## TO DO
Your answer should be each line of the entries that contains the word "entry", copied in full.

## Source records

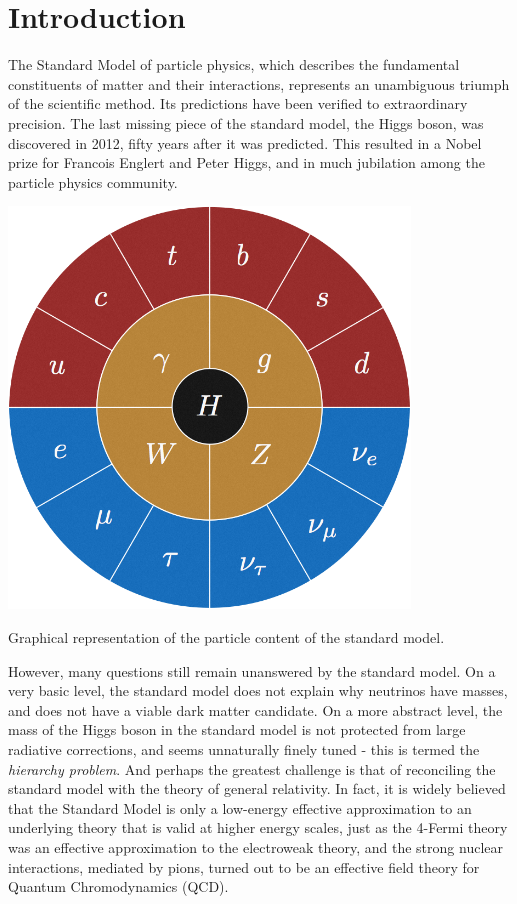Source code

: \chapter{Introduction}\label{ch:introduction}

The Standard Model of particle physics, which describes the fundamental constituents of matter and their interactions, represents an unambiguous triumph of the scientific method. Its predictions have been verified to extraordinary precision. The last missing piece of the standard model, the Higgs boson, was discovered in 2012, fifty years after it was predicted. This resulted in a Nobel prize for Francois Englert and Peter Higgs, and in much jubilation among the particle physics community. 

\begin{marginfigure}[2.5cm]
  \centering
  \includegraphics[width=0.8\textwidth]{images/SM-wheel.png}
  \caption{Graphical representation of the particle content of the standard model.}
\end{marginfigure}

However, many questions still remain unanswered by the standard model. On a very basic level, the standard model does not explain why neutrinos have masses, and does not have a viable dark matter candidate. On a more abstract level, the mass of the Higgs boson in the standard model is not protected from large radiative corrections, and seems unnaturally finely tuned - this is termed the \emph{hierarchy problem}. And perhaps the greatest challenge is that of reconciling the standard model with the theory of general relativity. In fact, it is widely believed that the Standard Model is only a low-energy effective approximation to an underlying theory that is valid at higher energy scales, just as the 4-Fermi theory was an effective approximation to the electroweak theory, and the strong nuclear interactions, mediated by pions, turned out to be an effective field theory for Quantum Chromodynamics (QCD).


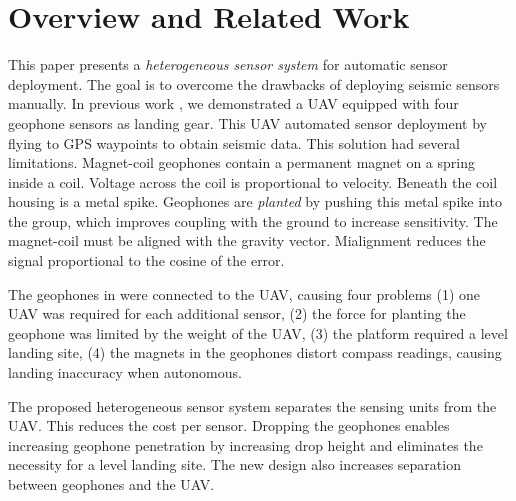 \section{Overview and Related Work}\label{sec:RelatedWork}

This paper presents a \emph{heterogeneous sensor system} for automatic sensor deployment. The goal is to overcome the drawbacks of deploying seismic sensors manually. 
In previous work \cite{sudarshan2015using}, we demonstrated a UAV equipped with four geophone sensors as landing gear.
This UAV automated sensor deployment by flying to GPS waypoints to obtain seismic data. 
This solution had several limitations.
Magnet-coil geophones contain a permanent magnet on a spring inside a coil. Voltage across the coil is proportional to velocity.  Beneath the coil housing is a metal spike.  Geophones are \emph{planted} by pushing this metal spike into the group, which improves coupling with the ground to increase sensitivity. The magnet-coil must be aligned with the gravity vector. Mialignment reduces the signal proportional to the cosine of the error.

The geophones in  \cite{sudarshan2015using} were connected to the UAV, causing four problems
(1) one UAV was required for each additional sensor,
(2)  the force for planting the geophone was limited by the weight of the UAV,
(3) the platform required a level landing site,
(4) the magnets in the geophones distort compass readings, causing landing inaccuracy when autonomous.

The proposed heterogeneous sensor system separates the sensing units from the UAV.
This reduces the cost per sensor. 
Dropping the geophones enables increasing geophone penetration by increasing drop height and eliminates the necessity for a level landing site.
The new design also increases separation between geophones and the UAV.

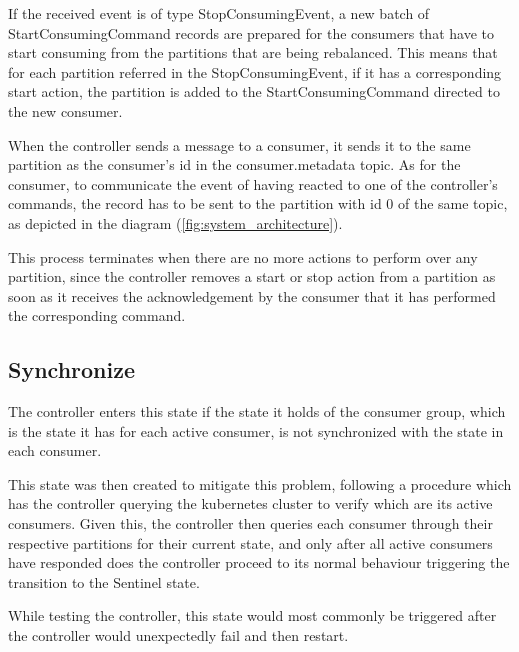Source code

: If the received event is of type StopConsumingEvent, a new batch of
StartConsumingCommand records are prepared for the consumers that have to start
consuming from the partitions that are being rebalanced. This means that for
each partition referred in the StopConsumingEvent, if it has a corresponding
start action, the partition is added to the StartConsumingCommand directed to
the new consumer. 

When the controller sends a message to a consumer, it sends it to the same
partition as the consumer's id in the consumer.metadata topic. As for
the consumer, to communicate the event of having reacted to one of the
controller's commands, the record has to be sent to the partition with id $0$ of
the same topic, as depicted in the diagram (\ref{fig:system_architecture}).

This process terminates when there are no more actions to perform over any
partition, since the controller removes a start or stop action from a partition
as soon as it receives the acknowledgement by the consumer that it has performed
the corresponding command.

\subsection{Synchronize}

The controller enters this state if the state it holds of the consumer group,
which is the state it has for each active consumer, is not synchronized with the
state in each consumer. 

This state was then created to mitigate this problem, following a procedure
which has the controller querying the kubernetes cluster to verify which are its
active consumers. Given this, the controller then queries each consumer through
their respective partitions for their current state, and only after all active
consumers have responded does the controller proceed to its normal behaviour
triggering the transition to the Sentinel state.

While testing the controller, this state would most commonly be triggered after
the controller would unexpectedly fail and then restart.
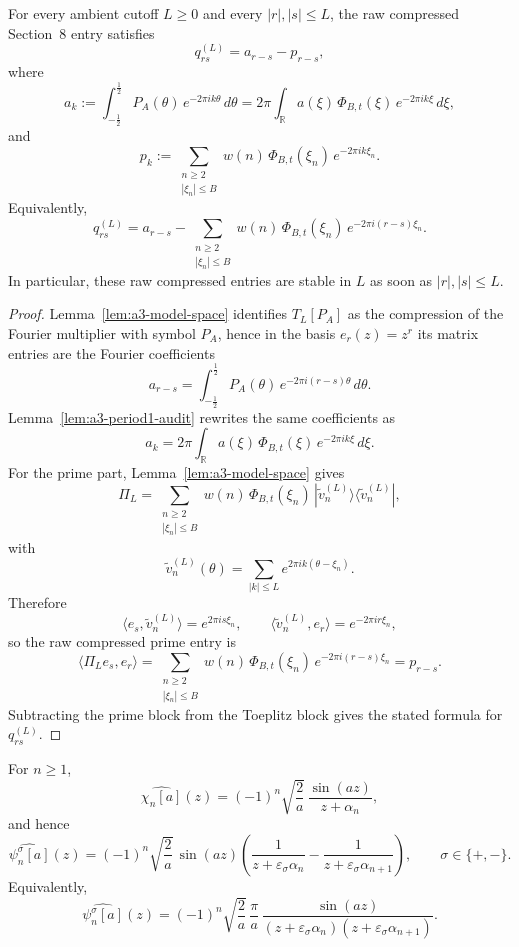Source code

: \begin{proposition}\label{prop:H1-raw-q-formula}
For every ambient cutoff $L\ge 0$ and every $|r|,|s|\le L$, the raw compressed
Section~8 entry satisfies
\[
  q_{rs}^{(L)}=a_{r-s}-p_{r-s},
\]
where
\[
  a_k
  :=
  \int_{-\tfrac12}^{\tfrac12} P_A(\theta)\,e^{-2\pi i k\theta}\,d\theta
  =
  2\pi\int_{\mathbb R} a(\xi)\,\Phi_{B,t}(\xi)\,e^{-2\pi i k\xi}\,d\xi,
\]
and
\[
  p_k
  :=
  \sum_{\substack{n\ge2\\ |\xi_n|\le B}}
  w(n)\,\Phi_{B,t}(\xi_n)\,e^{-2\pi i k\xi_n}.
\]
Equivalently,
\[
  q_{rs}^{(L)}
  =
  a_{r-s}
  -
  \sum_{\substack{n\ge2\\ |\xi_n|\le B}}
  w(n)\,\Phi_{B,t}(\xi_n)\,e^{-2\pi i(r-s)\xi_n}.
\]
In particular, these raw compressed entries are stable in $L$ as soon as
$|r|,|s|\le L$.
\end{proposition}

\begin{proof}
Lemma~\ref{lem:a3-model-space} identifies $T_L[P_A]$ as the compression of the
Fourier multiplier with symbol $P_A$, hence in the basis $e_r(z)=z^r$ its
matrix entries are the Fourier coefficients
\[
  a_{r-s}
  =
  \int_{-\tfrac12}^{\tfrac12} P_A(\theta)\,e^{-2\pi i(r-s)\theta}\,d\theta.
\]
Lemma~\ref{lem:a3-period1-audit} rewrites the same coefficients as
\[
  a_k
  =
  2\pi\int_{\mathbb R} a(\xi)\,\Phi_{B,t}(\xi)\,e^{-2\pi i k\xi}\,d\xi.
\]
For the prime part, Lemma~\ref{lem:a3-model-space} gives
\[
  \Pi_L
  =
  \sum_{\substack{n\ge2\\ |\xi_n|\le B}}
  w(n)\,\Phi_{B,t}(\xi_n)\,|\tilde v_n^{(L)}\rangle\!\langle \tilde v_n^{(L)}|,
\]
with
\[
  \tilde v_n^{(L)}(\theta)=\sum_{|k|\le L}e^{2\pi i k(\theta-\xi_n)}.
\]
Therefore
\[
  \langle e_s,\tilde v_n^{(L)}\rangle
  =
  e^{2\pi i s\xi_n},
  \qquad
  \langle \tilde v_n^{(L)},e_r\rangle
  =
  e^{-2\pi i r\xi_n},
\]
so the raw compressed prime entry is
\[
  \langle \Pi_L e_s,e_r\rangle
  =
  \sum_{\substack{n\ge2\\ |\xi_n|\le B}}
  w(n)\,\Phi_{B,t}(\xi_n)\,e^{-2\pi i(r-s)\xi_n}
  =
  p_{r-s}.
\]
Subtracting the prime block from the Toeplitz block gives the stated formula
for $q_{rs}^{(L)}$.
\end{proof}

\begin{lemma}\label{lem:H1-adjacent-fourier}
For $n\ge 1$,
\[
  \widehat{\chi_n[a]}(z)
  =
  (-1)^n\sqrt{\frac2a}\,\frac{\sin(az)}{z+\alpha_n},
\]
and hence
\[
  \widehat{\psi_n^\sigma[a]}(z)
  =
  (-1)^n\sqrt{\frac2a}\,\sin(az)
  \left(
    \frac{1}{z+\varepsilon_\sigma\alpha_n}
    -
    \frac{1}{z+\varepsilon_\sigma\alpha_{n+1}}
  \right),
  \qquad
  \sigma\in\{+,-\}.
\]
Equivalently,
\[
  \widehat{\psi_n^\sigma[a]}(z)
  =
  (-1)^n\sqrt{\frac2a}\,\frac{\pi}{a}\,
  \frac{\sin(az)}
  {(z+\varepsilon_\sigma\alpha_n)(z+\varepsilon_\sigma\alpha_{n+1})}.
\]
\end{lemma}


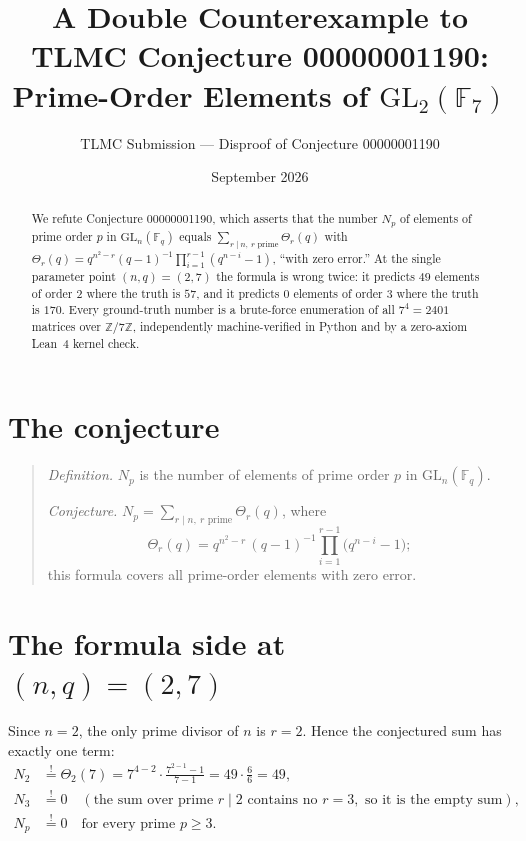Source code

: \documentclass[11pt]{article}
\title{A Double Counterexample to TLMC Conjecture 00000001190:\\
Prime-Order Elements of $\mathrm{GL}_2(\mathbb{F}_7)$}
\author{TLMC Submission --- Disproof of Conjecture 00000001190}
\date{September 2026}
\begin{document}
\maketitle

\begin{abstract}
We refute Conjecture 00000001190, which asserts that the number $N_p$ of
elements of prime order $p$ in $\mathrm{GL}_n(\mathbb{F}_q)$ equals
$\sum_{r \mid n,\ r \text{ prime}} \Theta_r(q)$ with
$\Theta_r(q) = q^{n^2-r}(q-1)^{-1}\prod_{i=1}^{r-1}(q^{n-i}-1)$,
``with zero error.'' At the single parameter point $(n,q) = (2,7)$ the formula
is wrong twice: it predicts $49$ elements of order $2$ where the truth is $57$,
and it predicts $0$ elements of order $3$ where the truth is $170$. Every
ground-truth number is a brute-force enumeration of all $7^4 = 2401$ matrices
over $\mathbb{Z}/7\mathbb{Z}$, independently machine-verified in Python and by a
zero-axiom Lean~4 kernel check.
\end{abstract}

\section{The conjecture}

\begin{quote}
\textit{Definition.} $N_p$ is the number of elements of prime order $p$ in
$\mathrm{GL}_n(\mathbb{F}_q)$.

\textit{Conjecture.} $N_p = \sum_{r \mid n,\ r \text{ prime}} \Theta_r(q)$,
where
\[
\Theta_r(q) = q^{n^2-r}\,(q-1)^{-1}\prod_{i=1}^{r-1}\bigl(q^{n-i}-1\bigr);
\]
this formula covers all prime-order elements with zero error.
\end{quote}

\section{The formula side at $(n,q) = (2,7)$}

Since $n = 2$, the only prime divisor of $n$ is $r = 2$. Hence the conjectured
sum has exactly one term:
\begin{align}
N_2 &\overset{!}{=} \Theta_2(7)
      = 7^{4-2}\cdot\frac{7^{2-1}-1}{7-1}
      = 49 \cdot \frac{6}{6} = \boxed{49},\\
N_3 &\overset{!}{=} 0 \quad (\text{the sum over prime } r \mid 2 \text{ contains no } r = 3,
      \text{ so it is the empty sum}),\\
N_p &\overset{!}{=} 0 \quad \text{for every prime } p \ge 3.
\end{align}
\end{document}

## TASK RESPONSE
Section~8 entry satisfies
so the raw compressed prime entry is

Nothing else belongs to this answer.